We met again in the department the next morning. If her manner was different, I realised within minutes, it was because she was her old self. Her behaviour yesterday – the enthusiasm for my quest, the affection – was an element of her version of contrition. Now, that was behind her. As we settled on a torn sofa in a recess by the herb tea vending machine, she started by warning me that if Vivien had not taken expert advice on preservation, her document would be at best a stain of dried mould. If the material was stored in a wooden box, there would be nothing. Rose set out her conditions. The captain we hired would be paid half before we set out, the rest after bringing us back safely. She had checked the Land Registry. The site belonged to the military. If we were told to leave, we would leave. She warned me against confrontational behaviour. Even the lowest-ranking soldier had powers of arrest. The earliest date we could set off was mid-March when the university closed for the ‘reading break’, treated by students and faculty alike as a holiday. We would still be on winter hours and to extend our digging time we’d need powerful lamps of the kind builders used. Not easy to find. Rose had a friend living near Port Marlborough, an artist, a nature-sculptor, who kept a little sailing boat and had friends down at the harbour. They might know the right captain.

Rose’s proposals were sound and I agreed to them all. To get my way and her funding, I had to let her take over my adventure. A fair deal. She had been the transgressor, now I was the suitor, waiting on her forgiveness while pretending not to. Even that strange reversal did not bother me much. Our expedition was launched. But Rose, working through her list, had saved the most important item until last.

‘How do we find it? There’s no GPS.’

She was right, the system had failed months ago. The old low-orbit satellites were dropping earthwards, burning up in the atmosphere. The handful of people who knew how to replace them were busy on other projects and, as usual, materials were scarce.

‘It’s simple,’ I said. ‘We take bearings on two landmarks and where the lines cross—’

‘Tom, you’ve seen the map. We’ll be in a forest. There are no landmarks.’
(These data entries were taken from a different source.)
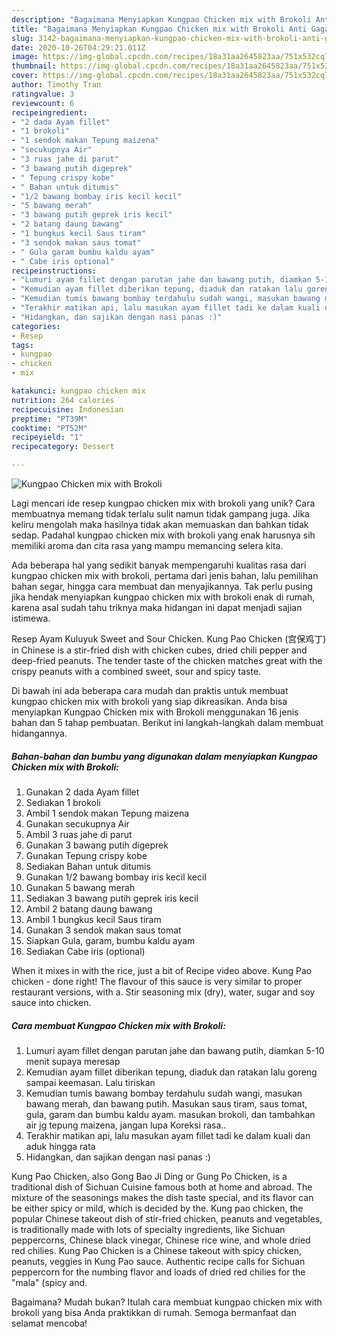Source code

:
 ```yaml
---
description: "Bagaimana Menyiapkan Kungpao Chicken mix with Brokoli Anti Gagal"
title: "Bagaimana Menyiapkan Kungpao Chicken mix with Brokoli Anti Gagal"
slug: 3142-bagaimana-menyiapkan-kungpao-chicken-mix-with-brokoli-anti-gagal
date: 2020-10-26T04:29:21.011Z
image: https://img-global.cpcdn.com/recipes/18a31aa2645823aa/751x532cq70/kungpao-chicken-mix-with-brokoli-foto-resep-utama.jpg
thumbnail: https://img-global.cpcdn.com/recipes/18a31aa2645823aa/751x532cq70/kungpao-chicken-mix-with-brokoli-foto-resep-utama.jpg
cover: https://img-global.cpcdn.com/recipes/18a31aa2645823aa/751x532cq70/kungpao-chicken-mix-with-brokoli-foto-resep-utama.jpg
author: Timothy Tran
ratingvalue: 3
reviewcount: 6
recipeingredient:
- "2 dada Ayam fillet"
- "1 brokoli"
- "1 sendok makan Tepung maizena"
- "secukupnya Air"
- "3 ruas jahe di parut"
- "3 bawang putih digeprek"
- " Tepung crispy kobe"
- " Bahan untuk ditumis"
- "1/2 bawang bombay iris kecil kecil"
- "5 bawang merah"
- "3 bawang putih geprek iris kecil"
- "2 batang daung bawang"
- "1 bungkus kecil Saus tiram"
- "3 sendok makan saus tomat"
- " Gula garam bumbu kaldu ayam"
- " Cabe iris optional"
recipeinstructions:
- "Lumuri ayam fillet dengan parutan jahe dan bawang putih, diamkan 5-10 menit supaya meresap"
- "Kemudian ayam fillet diberikan tepung, diaduk dan ratakan lalu goreng sampai keemasan. Lalu tiriskan"
- "Kemudian tumis bawang bombay terdahulu sudah wangi, masukan bawang merah, dan bawang putih. Masukan saus tiram, saus tomat, gula, garam dan bumbu kaldu ayam. masukan brokoli, dan tambahkan air jg tepung maizena, jangan lupa Koreksi rasa.."
- "Terakhir matikan api, lalu masukan ayam fillet tadi ke dalam kuali dan aduk hingga rata"
- "Hidangkan, dan sajikan dengan nasi panas :)"
categories:
- Resep
tags:
- kungpao
- chicken
- mix

katakunci: kungpao chicken mix 
nutrition: 264 calories
recipecuisine: Indonesian
preptime: "PT39M"
cooktime: "PT52M"
recipeyield: "1"
recipecategory: Dessert

---
```



![Kungpao Chicken mix with Brokoli](https://img-global.cpcdn.com/recipes/18a31aa2645823aa/751x532cq70/kungpao-chicken-mix-with-brokoli-foto-resep-utama.jpg)

Lagi mencari ide resep kungpao chicken mix with brokoli yang unik? Cara membuatnya memang tidak terlalu sulit namun tidak gampang juga. Jika keliru mengolah maka hasilnya tidak akan memuaskan dan bahkan tidak sedap. Padahal kungpao chicken mix with brokoli yang enak harusnya sih memiliki aroma dan cita rasa yang mampu memancing selera kita.

Ada beberapa hal yang sedikit banyak mempengaruhi kualitas rasa dari kungpao chicken mix with brokoli, pertama dari jenis bahan, lalu pemilihan bahan segar, hingga cara membuat dan menyajikannya. Tak perlu pusing jika hendak menyiapkan kungpao chicken mix with brokoli enak di rumah, karena asal sudah tahu triknya maka hidangan ini dapat menjadi sajian istimewa.

Resep Ayam Kuluyuk Sweet and Sour Chicken. Kung Pao Chicken (宫保鸡丁) in Chinese is a stir-fried dish with chicken cubes, dried chili pepper and deep-fried peanuts. The tender taste of the chicken matches great with the crispy peanuts with a combined sweet, sour and spicy taste.


Di bawah ini ada beberapa cara mudah dan praktis untuk membuat kungpao chicken mix with brokoli yang siap dikreasikan. Anda bisa menyiapkan Kungpao Chicken mix with Brokoli menggunakan 16 jenis bahan dan 5 tahap pembuatan. Berikut ini langkah-langkah dalam membuat hidangannya.

<!--inarticleads1-->

##### Bahan-bahan dan bumbu yang digunakan dalam menyiapkan Kungpao Chicken mix with Brokoli:

1. Gunakan 2 dada Ayam fillet
1. Sediakan 1 brokoli
1. Ambil 1 sendok makan Tepung maizena
1. Gunakan secukupnya Air
1. Ambil 3 ruas jahe di parut
1. Gunakan 3 bawang putih digeprek
1. Gunakan  Tepung crispy kobe
1. Sediakan  Bahan untuk ditumis
1. Gunakan 1/2 bawang bombay iris kecil kecil
1. Gunakan 5 bawang merah
1. Sediakan 3 bawang putih geprek iris kecil
1. Ambil 2 batang daung bawang
1. Ambil 1 bungkus kecil Saus tiram
1. Gunakan 3 sendok makan saus tomat
1. Siapkan  Gula, garam, bumbu kaldu ayam
1. Sediakan  Cabe iris (optional)


When it mixes in with the rice, just a bit of Recipe video above. Kung Pao chicken - done right! The flavour of this sauce is very similar to proper restaurant versions, with a. Stir seasoning mix (dry), water, sugar and soy sauce into chicken. 

<!--inarticleads2-->

##### Cara membuat Kungpao Chicken mix with Brokoli:

1. Lumuri ayam fillet dengan parutan jahe dan bawang putih, diamkan 5-10 menit supaya meresap
1. Kemudian ayam fillet diberikan tepung, diaduk dan ratakan lalu goreng sampai keemasan. Lalu tiriskan
1. Kemudian tumis bawang bombay terdahulu sudah wangi, masukan bawang merah, dan bawang putih. Masukan saus tiram, saus tomat, gula, garam dan bumbu kaldu ayam. masukan brokoli, dan tambahkan air jg tepung maizena, jangan lupa Koreksi rasa..
1. Terakhir matikan api, lalu masukan ayam fillet tadi ke dalam kuali dan aduk hingga rata
1. Hidangkan, dan sajikan dengan nasi panas :)


Kung Pao Chicken, also Gong Bao Ji Ding or Gung Po Chicken, is a traditional dish of Sichuan Cuisine famous both at home and abroad. The mixture of the seasonings makes the dish taste special, and its flavor can be either spicy or mild, which is decided by the. Kung pao chicken, the popular Chinese takeout dish of stir-fried chicken, peanuts and vegetables, is traditionally made with lots of specialty ingredients, like Sichuan peppercorns, Chinese black vinegar, Chinese rice wine, and whole dried red chilies. Kung Pao Chicken is a Chinese takeout with spicy chicken, peanuts, veggies in Kung Pao sauce. Authentic recipe calls for Sichuan peppercorn for the numbing flavor and loads of dried red chilies for the &#34;mala&#34; (spicy and. 

Bagaimana? Mudah bukan? Itulah cara membuat kungpao chicken mix with brokoli yang bisa Anda praktikkan di rumah. Semoga bermanfaat dan selamat mencoba!
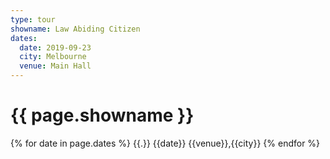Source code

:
 ```yaml
---
type: tour
showname: Law Abiding Citizen
dates:
  date: 2019-09-23
  city: Melbourne
  venue: Main Hall
---
```


# {{ page.showname }}

{% for date in page.dates %}
  {{.}}
  {{date}} {{venue}},{{city}}
{% endfor %}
I was struggling. I said, ‘OK. We’ll mark the site on the Nigerian map. The captain will know where he’s landed. We can get a compass bearing to walk by. We can pace the distance to Blundy’s barn. My stride is about a metre.’

‘We’ll be on our hands and knees in the undergrowth.’

I had vague notions of a sextant and a chronometer, but I thought they needed stars or the midday sun or the horizon of the open seas.

‘Then I don’t know,’ I said finally. ‘We could speak to someone in Earth Sciences.’

And so our meeting ended. She went off to teach an Aphra Behn seminar, and I went back to my cell to start on a grant proposal for our department’s Auden week. We parted without a kiss.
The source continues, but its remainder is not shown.